_EXERCISE REQUIREMENTS_.
From the line that contains "Each monitoring flow" to the end of the records below, copy every line exactly. Both the first and last of these lines count.
=== Section Start ===
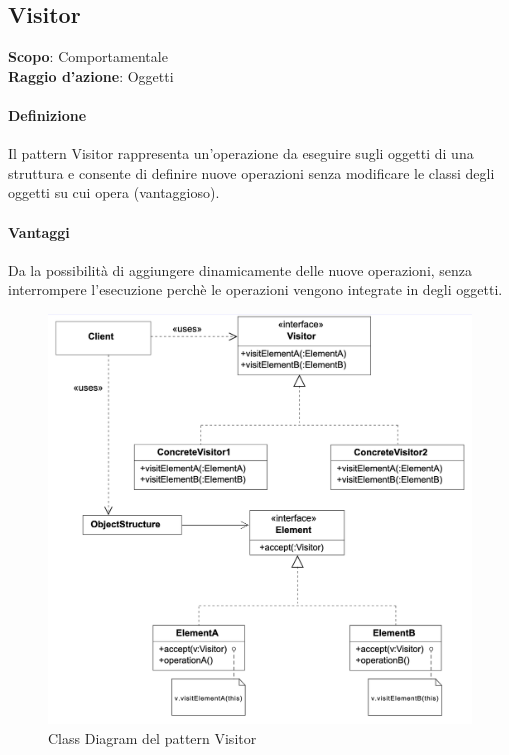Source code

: \subsection{Visitor}
\label{visitor}

\textbf{Scopo}: Comportamentale \\
\textbf{Raggio d'azione}: Oggetti

\paragraph{Definizione} Il pattern Visitor rappresenta un’operazione da eseguire sugli oggetti di una struttura e consente di definire nuove operazioni senza modificare le classi degli oggetti su cui opera (vantaggioso).

\paragraph{Vantaggi} Da la possibilità di aggiungere dinamicamente delle nuove operazioni, senza interrompere l'esecuzione perchè le operazioni vengono integrate in degli oggetti.

\begin{figure}[H]
    \centering
    \includegraphics[width=1\linewidth]{assets/pattern/visitor/visitor-struttura.png}
    \caption{Class Diagram del pattern Visitor}
\end{figure}

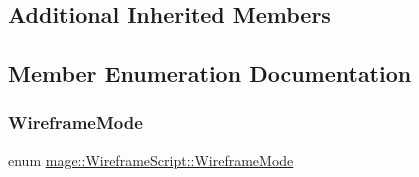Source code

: \subsection*{Additional Inherited Members}


\subsection{Member Enumeration Documentation}
\hypertarget{classmage_1_1_wireframe_script_a99d65e77e89c2581544e68030adcefb7}{}\label{classmage_1_1_wireframe_script_a99d65e77e89c2581544e68030adcefb7} 
\subsubsection{\texorpdfstring{Wireframe\+Mode}{WireframeMode}}
{\footnotesize\ttfamily enum \hyperlink{classmage_1_1_wireframe_script_a99d65e77e89c2581544e68030adcefb7}{mage\+::\+Wireframe\+Script\+::\+Wireframe\+Mode}\hspace{0.3cm}{\ttfamily [strong]}}

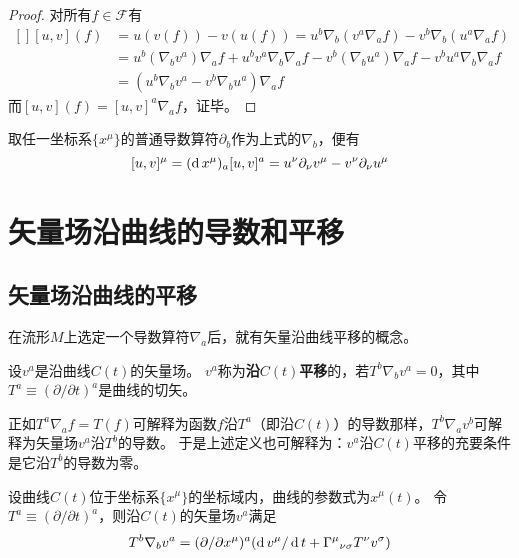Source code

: \begin{proof}
对所有$f \in \mathscr{F}$有
$$\begin{aligned}[]
[u, v](f) & = u(v(f)) - v(u(f)) = u^b\nabla_b(v^a\nabla_af) - v^b\nabla_b(u^a\nabla_af) \\
& = u^b(\nabla_bv^a)\nabla_af + u^bv^a\nabla_b\nabla_af - v^b(\nabla_bu^a)\nabla_af - v^bu^a\nabla_b\nabla_af \\
& = (u^b\nabla_bv^a - v^b\nabla_bu^a)\nabla_af
\end{aligned}$$
而$[u, v](f) = [u, v]^a\nabla_af$，证毕。
\end{proof}

\begin{note}
取任一坐标系$\{x^\mu\}$的普通导数算符$\partial_b$作为上式的$\nabla_b$，便有
$$[u, v]^\mu = (\operatorname{d} x^\mu)_a[u, v]^a = u^\nu\partial_\nu v^\mu - v^\nu\partial_\nu u^\mu$$
\end{note}

\section{矢量场沿曲线的导数和平移}

\subsection{矢量场沿曲线的平移}
在流形$M$上选定一个导数算符$\nabla_a$后，就有矢量沿曲线平移的概念。

\begin{definition}
设$v^a$是沿曲线$C(t)$的矢量场。
$v^a$称为\textbf{沿$C(t)$平移}的，若$T^b\nabla_bv^a = 0$，其中$T^a \equiv (\partial / \partial t)^a$是曲线的切矢。
\end{definition}

正如$T^a\nabla_af = T(f)$可解释为函数$f$沿$T^a$（即沿$C(t)$）的导数那样，$T^b\nabla_av^b$可解释为矢量场$v^a$沿$T^b$的导数。
于是上述定义也可解释为：$v^a$沿$C(t)$平移的充要条件是它沿$T^b$的导数为零。

\begin{theorem}
设曲线$C(t)$位于坐标系$\{x^\mu\}$的坐标域内，曲线的参数式为$x^\mu(t)$。
令$T^a \equiv (\partial / \partial t)^a$，则沿$C(t)$的矢量场$v^a$满足
$$T^b\nabla_bv^a = (\partial / \partial x^\mu)^a(\operatorname{d} v^\mu / \operatorname{d} t + \Gamma^\mu{}_{\nu\sigma}T^\nu v^\sigma)$$
\end{theorem}

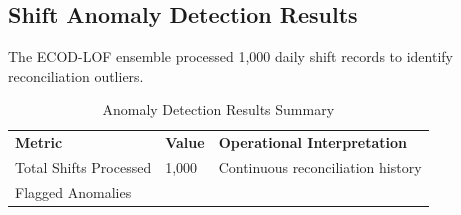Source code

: \documentclass[12pt,a4paper,oneside]{report}
\begin{document}
\subsection{Shift Anomaly Detection
Results}\label{shift-anomaly-detection-results}

The ECOD-LOF ensemble processed 1,000 daily shift records to identify
reconciliation outliers.

\begin{longtable}[]{@{}
  >{\raggedright\arraybackslash}p{}
  >{\raggedright\arraybackslash}p{}
  >{\raggedright\arraybackslash}p{}@{}}
\caption{Anomaly Detection Results Summary\label{tab:table21}}\\

\toprule\noalign{}
\begin{minipage}[b]{\linewidth}\raggedright

\textbf{Metric}

\end{minipage} & \begin{minipage}[b]{\linewidth}\raggedright

\textbf{Value}

\end{minipage} & \begin{minipage}[b]{\linewidth}\centering

\textbf{Operational Interpretation}

\end{minipage} \\
\begin{minipage}[b]{\linewidth}\raggedright

Total Shifts Processed

\end{minipage} & \begin{minipage}[b]{\linewidth}\raggedright

1,000

\end{minipage} & \begin{minipage}[b]{\linewidth}\centering

Continuous reconciliation history

\end{minipage} \\
\begin{minipage}[b]{\linewidth}\raggedright

Flagged Anomalies


\end{minipage}
\end{longtable}
\end{document}
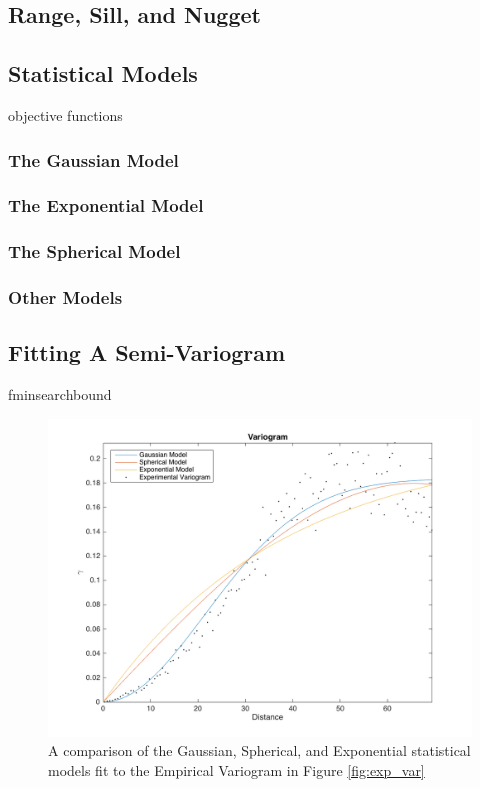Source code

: \documentclass[11pt]{ucthesis}
\begin{document}
\subsection{Range, Sill, and Nugget}
\subsection{Statistical Models}
objective functions
\subsubsection{The Gaussian Model}
\subsubsection{The Exponential Model}
\subsubsection{The Spherical Model}
\subsubsection{Other Models}

\subsection{Fitting A Semi-Variogram}
fminsearchbound

\begin{figure}[H]
    \centering    
	\includegraphics[width=\linewidth]{figures/fit_kern_comp.png}
	\captionsetup{skip=0.5\baselineskip,size=footnotesize}
	\caption{A comparison of the Gaussian, Spherical, and Exponential statistical models fit to the Empirical Variogram in Figure \ref{fig:exp_var}}
	\label{fig:kern_fit}
\end{figure}
\end{document}
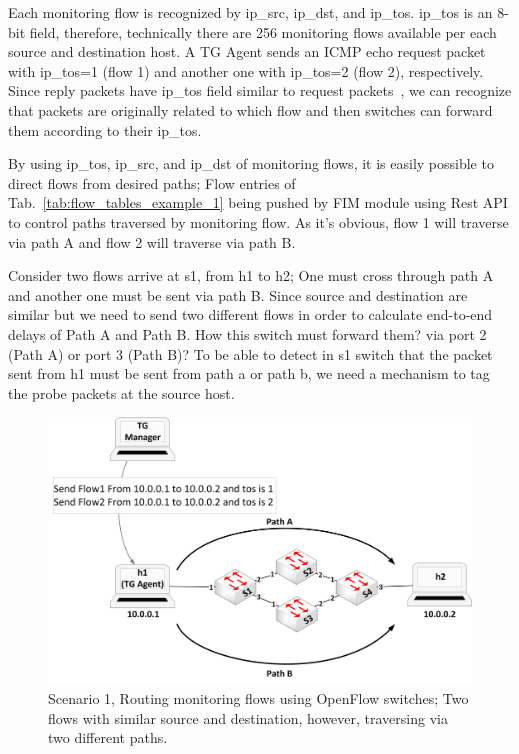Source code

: \documentclass[10pt, journal, letterpaper]{IEEEtran}
\begin{document}
Each monitoring flow is recognized by ip\_src, ip\_dst, and ip\_tos. ip\_tos is an 8-bit field, therefore, technically there are 256 monitoring flows available per each source and destination host. 
A TG Agent sends an ICMP echo request packet with ip\_tos=1 (flow 1) and another one with ip\_tos=2 (flow 2), respectively. Since reply packets have ip\_tos field similar to request packets~\cite{rfc1349}, we can recognize that packets are originally related to which flow and then switches can forward them according to their ip\_tos.

By using ip\_tos, ip\_src, and ip\_dst of monitoring flows, it is easily possible to direct flows from desired paths; Flow entries of Tab.~\ref{tab:flow_tables_example_1} being pushed by FIM module using Rest API to control paths traversed by monitoring flow. As it's obvious, flow 1 will traverse via path A and flow 2 will traverse via path B.

Consider two flows arrive at s1, from h1 to h2; One must cross through path A and another one must be sent via path B.
Since source and destination are similar but we need to send two different flows in order to calculate end-to-end delays of Path A and Path B. 
How this switch must forward them? via port 2 (Path A) or port 3 (Path B)?
To be able to detect in s1 switch that the packet sent from h1 must be sent from path a or path b, we need a mechanism to tag the probe packets at the source host.

\begin{figure}
    \centering
    \includegraphics[width=\columnwidth]{img/Injection_of_flows_1.png}
    \caption{Scenario 1, Routing monitoring flows using OpenFlow switches; Two flows with similar source and destination, however, traversing via two different paths.}
    \label{fig:Injection of flows 1}
\end{figure}
\end{document}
=== Section End ===
_ANSWER BOX_.
Each monitoring flow is recognized by ip\_src, ip\_dst, and ip\_tos. ip\_tos is an 8-bit field, therefore, technically there are 256 monitoring flows available per each source and destination host. 
A TG Agent sends an ICMP echo request packet with ip\_tos=1 (flow 1) and another one with ip\_tos=2 (flow 2), respectively. Since reply packets have ip\_tos field similar to request packets~\cite{rfc1349}, we can recognize that packets are originally related to which flow and then switches can forward them according to their ip\_tos.

By using ip\_tos, ip\_src, and ip\_dst of monitoring flows, it is easily possible to direct flows from desired paths; Flow entries of Tab.~\ref{tab:flow_tables_example_1} being pushed by FIM module using Rest API to control paths traversed by monitoring flow. As it's obvious, flow 1 will traverse via path A and flow 2 will traverse via path B.

Consider two flows arrive at s1, from h1 to h2; One must cross through path A and another one must be sent via path B.
Since source and destination are similar but we need to send two different flows in order to calculate end-to-end delays of Path A and Path B. 
How this switch must forward them? via port 2 (Path A) or port 3 (Path B)?
To be able to detect in s1 switch that the packet sent from h1 must be sent from path a or path b, we need a mechanism to tag the probe packets at the source host.

\begin{figure}
    \centering
    \includegraphics[width=\columnwidth]{img/Injection_of_flows_1.png}
    \caption{Scenario 1, Routing monitoring flows using OpenFlow switches; Two flows with similar source and destination, however, traversing via two different paths.}
    \label{fig:Injection of flows 1}
\end{figure}
\end{document}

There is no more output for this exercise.